##### Data to use #####
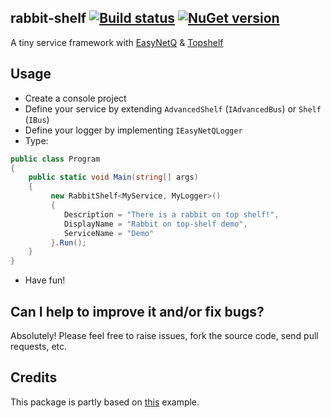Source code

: ## rabbit-shelf [![Build status](https://ci.appveyor.com/api/projects/status/wg46aoqycv3h7qvi?svg=true)](https://ci.appveyor.com/project/cemremengu/rabbit-shelf) [![NuGet version](https://img.shields.io/nuget/v/RabbitShelf.svg?style=flat)](https://www.nuget.org/packages/RabbitShelf)
A tiny service framework with [EasyNetQ](http://easynetq.com/) & [Topshelf](http://topshelf-project.com/)

## Usage
- Create a console project
- Define your service by extending `AdvancedShelf` (`IAdvancedBus`) or `Shelf` (`IBus`)
- Define your logger by implementing `IEasyNetQLogger`
- Type:
```cs
public class Program
{
	public static void Main(string[] args)
	{
		 new RabbitShelf<MyService, MyLogger>()
		 {
			Description = "There is a rabbit on top shelf!", 
			DisplayName = "Rabbit on top-shelf demo", 
			ServiceName = "Demo"
		 }.Run();
	}
}
```
- Have fun!

## Can I help to improve it and/or fix bugs? ##

Absolutely! Please feel free to raise issues, fork the source code, send pull requests, etc.

## Credits

This package is partly based on [this](https://github.com/EasyNetQ/EasyNetQ/wiki/Wiring-up-EasyNetQ-with-TopShelf-and-Windsor) example.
#####
What is expected:
The expected output is the exact run of lines from the first line of the material above through the line that contains "- Have fun!", minus any pictures.

Response area:
Source code

: ## rabbit-shelf [![Build status](https://ci.appveyor.com/api/projects/status/wg46aoqycv3h7qvi?svg=true)](https://ci.appveyor.com/project/cemremengu/rabbit-shelf) [![NuGet version](https://img.shields.io/nuget/v/RabbitShelf.svg?style=flat)](https://www.nuget.org/packages/RabbitShelf)
A tiny service framework with [EasyNetQ](http://easynetq.com/) & [Topshelf](http://topshelf-project.com/)

## Usage
- Create a console project
- Define your service by extending `AdvancedShelf` (`IAdvancedBus`) or `Shelf` (`IBus`)
- Define your logger by implementing `IEasyNetQLogger`
- Type:
```cs
public class Program
{
	public static void Main(string[] args)
	{
		 new RabbitShelf<MyService, MyLogger>()
		 {
			Description = "There is a rabbit on top shelf!", 
			DisplayName = "Rabbit on top-shelf demo", 
			ServiceName = "Demo"
		 }.Run();
	}
}
```
- Have fun!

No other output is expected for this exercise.